Every entry must be duplicated word for word.

[Saved data entries]
--- --- ---
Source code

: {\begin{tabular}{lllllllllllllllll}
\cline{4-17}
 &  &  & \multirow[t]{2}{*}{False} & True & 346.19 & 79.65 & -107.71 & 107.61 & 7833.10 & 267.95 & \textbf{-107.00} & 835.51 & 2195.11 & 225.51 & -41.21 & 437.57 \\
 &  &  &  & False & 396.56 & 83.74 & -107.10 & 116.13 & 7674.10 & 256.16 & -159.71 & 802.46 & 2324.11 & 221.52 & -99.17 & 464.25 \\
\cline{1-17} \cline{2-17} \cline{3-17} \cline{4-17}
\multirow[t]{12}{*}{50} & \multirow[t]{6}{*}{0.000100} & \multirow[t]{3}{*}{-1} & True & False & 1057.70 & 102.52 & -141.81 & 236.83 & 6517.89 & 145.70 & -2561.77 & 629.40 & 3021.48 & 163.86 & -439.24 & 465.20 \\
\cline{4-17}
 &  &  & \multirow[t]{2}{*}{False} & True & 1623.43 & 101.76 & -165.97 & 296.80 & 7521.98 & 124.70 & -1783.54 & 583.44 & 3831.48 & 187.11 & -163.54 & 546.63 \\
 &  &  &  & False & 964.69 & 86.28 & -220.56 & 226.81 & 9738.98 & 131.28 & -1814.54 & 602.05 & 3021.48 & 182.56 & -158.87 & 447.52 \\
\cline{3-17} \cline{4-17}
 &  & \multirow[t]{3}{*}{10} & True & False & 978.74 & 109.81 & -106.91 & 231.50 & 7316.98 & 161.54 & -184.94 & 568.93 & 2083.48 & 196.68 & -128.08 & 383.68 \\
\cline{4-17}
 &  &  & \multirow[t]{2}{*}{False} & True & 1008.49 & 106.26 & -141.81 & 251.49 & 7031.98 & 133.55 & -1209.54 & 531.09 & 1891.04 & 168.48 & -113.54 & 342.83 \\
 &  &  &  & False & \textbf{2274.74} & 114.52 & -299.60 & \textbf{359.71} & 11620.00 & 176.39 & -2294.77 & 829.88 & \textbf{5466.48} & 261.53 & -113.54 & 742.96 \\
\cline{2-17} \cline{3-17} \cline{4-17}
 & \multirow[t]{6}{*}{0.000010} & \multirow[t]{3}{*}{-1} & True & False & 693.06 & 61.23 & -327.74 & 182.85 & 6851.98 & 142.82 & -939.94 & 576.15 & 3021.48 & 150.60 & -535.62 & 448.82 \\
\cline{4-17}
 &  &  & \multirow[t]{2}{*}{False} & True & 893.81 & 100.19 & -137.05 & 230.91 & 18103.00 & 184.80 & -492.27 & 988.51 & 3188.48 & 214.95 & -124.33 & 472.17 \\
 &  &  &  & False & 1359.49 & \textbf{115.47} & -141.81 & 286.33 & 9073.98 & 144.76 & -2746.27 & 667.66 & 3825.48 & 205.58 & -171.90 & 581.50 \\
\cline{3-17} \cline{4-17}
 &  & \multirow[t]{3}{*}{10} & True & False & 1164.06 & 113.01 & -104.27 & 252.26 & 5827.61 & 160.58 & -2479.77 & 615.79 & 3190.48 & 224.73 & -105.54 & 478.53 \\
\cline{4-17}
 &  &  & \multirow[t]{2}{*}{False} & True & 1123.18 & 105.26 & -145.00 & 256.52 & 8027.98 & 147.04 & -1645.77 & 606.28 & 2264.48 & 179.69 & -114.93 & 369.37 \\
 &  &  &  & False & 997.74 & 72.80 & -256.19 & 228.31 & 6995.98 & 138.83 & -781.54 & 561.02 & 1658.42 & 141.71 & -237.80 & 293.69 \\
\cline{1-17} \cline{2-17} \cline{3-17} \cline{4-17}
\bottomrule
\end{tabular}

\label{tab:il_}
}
--- --- ---
* Task response *
Source code

: {\begin{tabular}{lllllllllllllllll}
\cline{4-17}
 &  &  & \multirow[t]{2}{*}{False} & True & 346.19 & 79.65 & -107.71 & 107.61 & 7833.10 & 267.95 & \textbf{-107.00} & 835.51 & 2195.11 & 225.51 & -41.21 & 437.57 \\
 &  &  &  & False & 396.56 & 83.74 & -107.10 & 116.13 & 7674.10 & 256.16 & -159.71 & 802.46 & 2324.11 & 221.52 & -99.17 & 464.25 \\
\cline{1-17} \cline{2-17} \cline{3-17} \cline{4-17}
\multirow[t]{12}{*}{50} & \multirow[t]{6}{*}{0.000100} & \multirow[t]{3}{*}{-1} & True & False & 1057.70 & 102.52 & -141.81 & 236.83 & 6517.89 & 145.70 & -2561.77 & 629.40 & 3021.48 & 163.86 & -439.24 & 465.20 \\
\cline{4-17}
 &  &  & \multirow[t]{2}{*}{False} & True & 1623.43 & 101.76 & -165.97 & 296.80 & 7521.98 & 124.70 & -1783.54 & 583.44 & 3831.48 & 187.11 & -163.54 & 546.63 \\
 &  &  &  & False & 964.69 & 86.28 & -220.56 & 226.81 & 9738.98 & 131.28 & -1814.54 & 602.05 & 3021.48 & 182.56 & -158.87 & 447.52 \\
\cline{3-17} \cline{4-17}
 &  & \multirow[t]{3}{*}{10} & True & False & 978.74 & 109.81 & -106.91 & 231.50 & 7316.98 & 161.54 & -184.94 & 568.93 & 2083.48 & 196.68 & -128.08 & 383.68 \\
\cline{4-17}
 &  &  & \multirow[t]{2}{*}{False} & True & 1008.49 & 106.26 & -141.81 & 251.49 & 7031.98 & 133.55 & -1209.54 & 531.09 & 1891.04 & 168.48 & -113.54 & 342.83 \\
 &  &  &  & False & \textbf{2274.74} & 114.52 & -299.60 & \textbf{359.71} & 11620.00 & 176.39 & -2294.77 & 829.88 & \textbf{5466.48} & 261.53 & -113.54 & 742.96 \\
\cline{2-17} \cline{3-17} \cline{4-17}
 & \multirow[t]{6}{*}{0.000010} & \multirow[t]{3}{*}{-1} & True & False & 693.06 & 61.23 & -327.74 & 182.85 & 6851.98 & 142.82 & -939.94 & 576.15 & 3021.48 & 150.60 & -535.62 & 448.82 \\
\cline{4-17}
 &  &  & \multirow[t]{2}{*}{False} & True & 893.81 & 100.19 & -137.05 & 230.91 & 18103.00 & 184.80 & -492.27 & 988.51 & 3188.48 & 214.95 & -124.33 & 472.17 \\
 &  &  &  & False & 1359.49 & \textbf{115.47} & -141.81 & 286.33 & 9073.98 & 144.76 & -2746.27 & 667.66 & 3825.48 & 205.58 & -171.90 & 581.50 \\
\cline{3-17} \cline{4-17}
 &  & \multirow[t]{3}{*}{10} & True & False & 1164.06 & 113.01 & -104.27 & 252.26 & 5827.61 & 160.58 & -2479.77 & 615.79 & 3190.48 & 224.73 & -105.54 & 478.53 \\
\cline{4-17}
 &  &  & \multirow[t]{2}{*}{False} & True & 1123.18 & 105.26 & -145.00 & 256.52 & 8027.98 & 147.04 & -1645.77 & 606.28 & 2264.48 & 179.69 & -114.93 & 369.37 \\
 &  &  &  & False & 997.74 & 72.80 & -256.19 & 228.31 & 6995.98 & 138.83 & -781.54 & 561.02 & 1658.42 & 141.71 & -237.80 & 293.69 \\
\cline{1-17} \cline{2-17} \cline{3-17} \cline{4-17}
\bottomrule
\end{tabular}

\label{tab:il_}
}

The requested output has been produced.